**What the exercise asks:**
If a line holds the word "your", copy it from the entries.

**Given data:**
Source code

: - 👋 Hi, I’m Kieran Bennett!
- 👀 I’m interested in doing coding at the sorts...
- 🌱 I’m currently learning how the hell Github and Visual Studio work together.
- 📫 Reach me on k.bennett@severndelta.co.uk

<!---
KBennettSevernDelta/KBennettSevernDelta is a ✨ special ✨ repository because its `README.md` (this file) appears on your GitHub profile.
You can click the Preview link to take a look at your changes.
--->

**Problem solution:**
KBennettSevernDelta/KBennettSevernDelta is a ✨ special ✨ repository because its `README.md` (this file) appears on your GitHub profile.
You can click the Preview link to take a look at your changes.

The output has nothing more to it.